Additionally, parents will have the final say in whether their children participate in outdoor gym classes or recess.
“If parents want to call us and have their child stay in during the day, we will also make accommodations for that,” Schafer said.
If a day is particularly overcast and/or humid - prime mosquito weather - all children may be required to stay indoors, Schafer said.
No sporting events have been canceled, he said, but chances are, that, too will happen.
“Over the last three years we have, so we anticipate we will this year,” Schafer said. “This (ban) will be in effect until the first hard frost.”
Carver enacted a 6 p.m. to 7:30 a.m. ban on activities on school property on Aug. 1. Cohasset’s ban, announced Monday, runs from 6:30 p.m. until 7:30 a.m. Both school’s restrictions will remain in effect until further notice. As in Abington, parents will have the option of keeping their children indoors all day if they choose.
Schafer, the Abington superintendent, said although there have been no human cases of EEE or West Nile virus in the area this year, a history of fatalities on the South Shore cannot be ignored. Thus the reason behind the pre-emptive action in his district is simple, he said: “To keep children safe.”
The aim is the same in Halifax, where Health Agent Cathleen Drinan said Thursday she was in the midst of contacting health board members to discuss a ban.
In Kingston, where bans have been enacted in the past two years, Health Agent Henny Walters said closing fields or reducing hours will likely be a topic at Monday’s health board meeting.
All school fields and other recreation areas in Kingston have been sprayed on a weekly basis since mid-July. The board revealed Monday that spraying will take place daily until further notice.
Drinan wants the board to consider banning all organized outdoor activities, such as sports practices, from 6 p.m. until dawn.
“Even though the numbers are lower, Kingston, Halifax, Plympton, are all in a high-risk area this year,” Drinan said. “People need to do all they can to not be exposed, and it’s a peak time.”
The board isn’t scheduled to meet again until Sept. 5. Drinan plans to call an emergency meeting as soon as possible.
“We don’t want people to panic; it’s not that at all, but we want them to be safe,” Drinan said. “We’ve had a child die in Halifax from EEE, we don’t ever want to see that again, so if banning outdoor activities can help save someone’s life, let’s do that.”
Since 2004, EEE has infected 13 people in Massachusetts and killed six. Eight of those cases were reported in Plymouth and Bristol counties. No human cases have been reported this year.

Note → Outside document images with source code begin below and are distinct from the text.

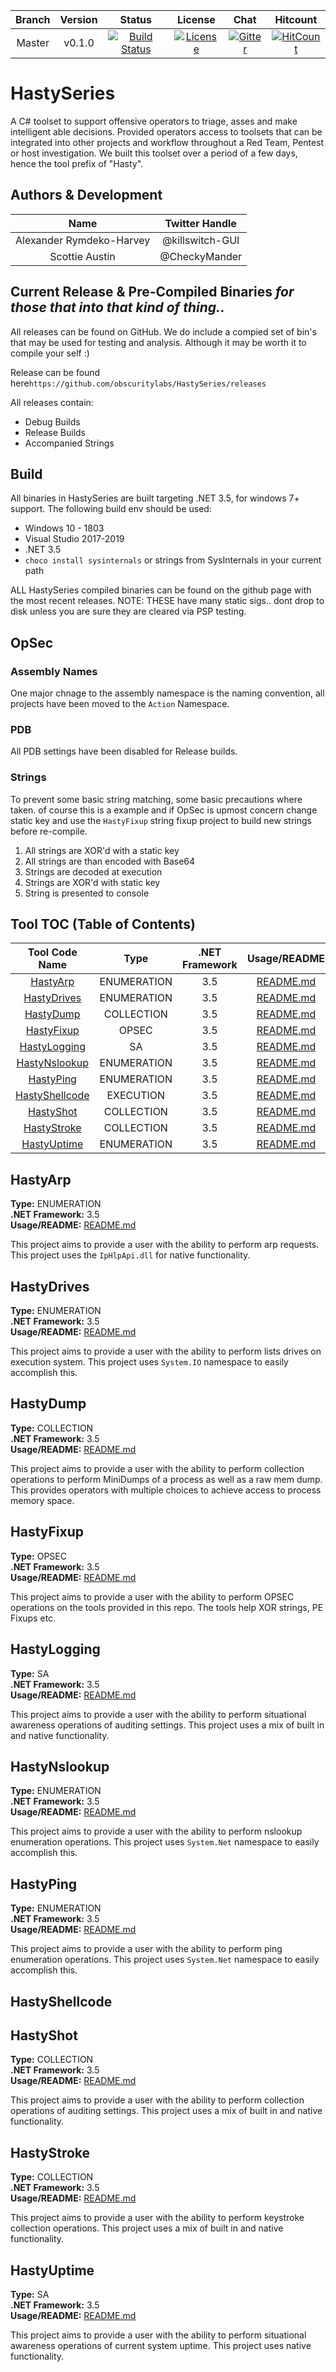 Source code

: 

| Branch | Version | Status | License | Chat | Hitcount |
| :----: | :-----: | :----: | :----: | :----: | :----: | 
| Master |v0.1.0 | [![Build Status](https://travis-ci.com/obscuritylabs/HastySeries.svg?token=WijX13S3UsZRzVurRNNm&branch=master)](https://travis-ci.com/obscuritylabs/HastySeries) | [![License](https://img.shields.io/badge/License-BSD%203--Clause-blue.svg)](https://opensource.org/licenses/BSD-3-Clause) | [![Gitter](https://badges.gitter.im/HastySeries/community.svg)](https://gitter.im/HastySeries/community?utm_source=badge&utm_medium=badge&utm_campaign=pr-badge) | [![HitCount](http://hits.dwyl.io/obscuritylabs/HastySeries.svg)](http://hits.dwyl.io/obscuritylabs/HastySeries)|

# HastySeries
A C# toolset to support offensive operators to triage, asses and make intelligent able decisions. Provided operators access to toolsets that can be integrated into other projects and workflow throughout a Red Team, Pentest or host investigation. We built this toolset over a period of a few days, hence the tool prefix of "Hasty".

## Authors & Development 
|                Name              |      Twitter Handle     |
| :------------------------------: | :---------------------: |
| Alexander Rymdeko-Harvey         | @killswitch-GUI         |
| Scottie Austin                   | @CheckyMander           |

## Current Release & Pre-Compiled Binaries *for those that into that kind of thing..*
All releases can be found on GitHub. We do include a compied set of bin's that may be used for testing and analysis.
Although it may be worth it to compile your self :)

Release can be found here`https://github.com/obscuritylabs/HastySeries/releases`

All releases contain:
* Debug Builds
* Release Builds
* Accompanied Strings

## Build 
All binaries in HastySeries are built targeting .NET 3.5, for windows 7+ support. The following build env should be used:

* Windows 10 - 1803
* Visual Studio 2017-2019
* .NET 3.5 
* `choco install sysinternals` or strings from SysInternals in your current path

ALL HastySeries compiled binaries can be found on the github page with the most recent releases. NOTE: THESE have many static sigs.. dont drop to disk unless you are sure they are cleared via PSP testing.

## OpSec
### Assembly Names 
One major chnage to the assembly namespace is the naming convention, all projects have been moved to the `Action` Namespace. 

### PDB
All PDB settings have been disabled for Release builds.


### Strings
To prevent some basic string matching, some basic precautions where taken. of course this is a example and if OpSec is upmost concern change static key and use the `HastyFixup` string fixup project to build new strings before re-compile.

1) All strings are XOR'd with a static key 
2) All strings are than encoded with Base64 
3) Strings are decoded at execution 
4) Strings are XOR'd with static key
5) String is presented to console 


## Tool TOC (Table of Contents)
|           Tool Code Name         |      Type     |  .NET Framework |                Usage/README            |
| :------------------------------: | :-----------: | :-------------: | :------------------------------------: |
| [HastyArp](#hastyarp)            |  ENUMERATION  |       3.5       |   [README.md](HastyArp/README.md)      |
| [HastyDrives](#hastydrives)      |  ENUMERATION  |       3.5       |   [README.md](HastyDrives/README.md)   |
| [HastyDump](#hastydump)          |  COLLECTION   |       3.5       |   [README.md](HastyDump/README.md)     |
| [HastyFixup](#hastyfixup)        |     OPSEC     |       3.5       |   [README.md](HastyFixup/README.md)    |
| [HastyLogging](#hastylogging)    |       SA      |       3.5       |   [README.md](HastyLogging/README.md)  |
| [HastyNslookup](#hastynslookup)  |  ENUMERATION  |       3.5       |   [README.md](HastyNslookup/README.md) |
| [HastyPing](#hastyping)          |  ENUMERATION  |       3.5       |   [README.md](HastyPing/README.md)     |
| [HastyShellcode](#hastyshellcode)|   EXECUTION   |       3.5       |   [README.md](HastyShellcode/README.md)|
| [HastyShot](#hastyshot)          |  COLLECTION   |       3.5       |   [README.md](HastyShot/README.md)     |
| [HastyStroke](#hastystroke)      |  COLLECTION   |       3.5       |   [README.md](HastyStroke/README.md)   |
| [HastyUptime](#hastyuptime)      |  ENUMERATION  |       3.5       |   [README.md](HastyUptime/README.md)   |

## HastyArp
**Type:** ENUMERATION  
**.NET Framework:** 3.5  
**Usage/README:** [README.md](HastyArp/README.md) 

This project aims to provide a user with the ability to perform arp requests. This project uses the `IpHlpApi.dll` for native functionality. 

## HastyDrives
**Type:** ENUMERATION  
**.NET Framework:** 3.5  
**Usage/README:** [README.md](HastyDrives/README.md) 

This project aims to provide a user with the ability to perform lists drives on execution system. This project uses `System.IO` namespace to easily accomplish this.

## HastyDump
**Type:** COLLECTION  
**.NET Framework:** 3.5  
**Usage/README:** [README.md](HastyDump/README.md) 

This project aims to provide a user with the ability to perform collection operations to perform MiniDumps of a process as well as a raw mem dump. This provides operators with multiple choices to achieve access to process memory space.

## HastyFixup
**Type:** OPSEC  
**.NET Framework:** 3.5  
**Usage/README:** [README.md](HastyFixup/README.md) 

This project aims to provide a user with the ability to perform OPSEC operations on the tools provided in this repo. The tools help XOR strings, PE Fixups etc.

## HastyLogging
**Type:** SA  
**.NET Framework:** 3.5  
**Usage/README:** [README.md](HastyLogging/README.md) 

This project aims to provide a user with the ability to perform situational awareness operations of auditing settings. This project uses a mix of built in and native functionality.

## HastyNslookup
**Type:** ENUMERATION  
**.NET Framework:** 3.5  
**Usage/README:** [README.md](HastyNslookup/README.md) 

This project aims to provide a user with the ability to perform nslookup enumeration operations. This project uses `System.Net` namespace to easily accomplish this.

## HastyPing
**Type:** ENUMERATION  
**.NET Framework:** 3.5  
**Usage/README:** [README.md](HastyPing/README.md) 

This project aims to provide a user with the ability to perform ping enumeration operations. This project uses `System.Net` namespace to easily accomplish this.

## HastyShellcode

## HastyShot
**Type:** COLLECTION  
**.NET Framework:** 3.5  
**Usage/README:** [README.md](HastyShot/README.md) 

This project aims to provide a user with the ability to perform collection operations of auditing settings. This project uses a mix of built in and native functionality.

## HastyStroke
**Type:** COLLECTION  
**.NET Framework:** 3.5  
**Usage/README:** [README.md](HastyShot/README.md) 

This project aims to provide a user with the ability to perform keystroke collection operations. This project uses a mix of built in and native functionality.

## HastyUptime
**Type:** SA  
**.NET Framework:** 3.5  
**Usage/README:** [README.md](HastyUptime/README.md) 

This project aims to provide a user with the ability to perform situational awareness operations of current system uptime. This project uses native functionality.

The state Department of Public Health on Thursday confirmed that a a vacationer had come down with West Nile virus on Martha’s Vineyard. They added that it was likely the 81-year-old Missouri man had contracted the disease in his home state.
More information about EEE and West Nile Virus is available through local board of health offices and the Department of Public Health’s Web site, www.mass.gov/dph/wnv/wnv1.htm.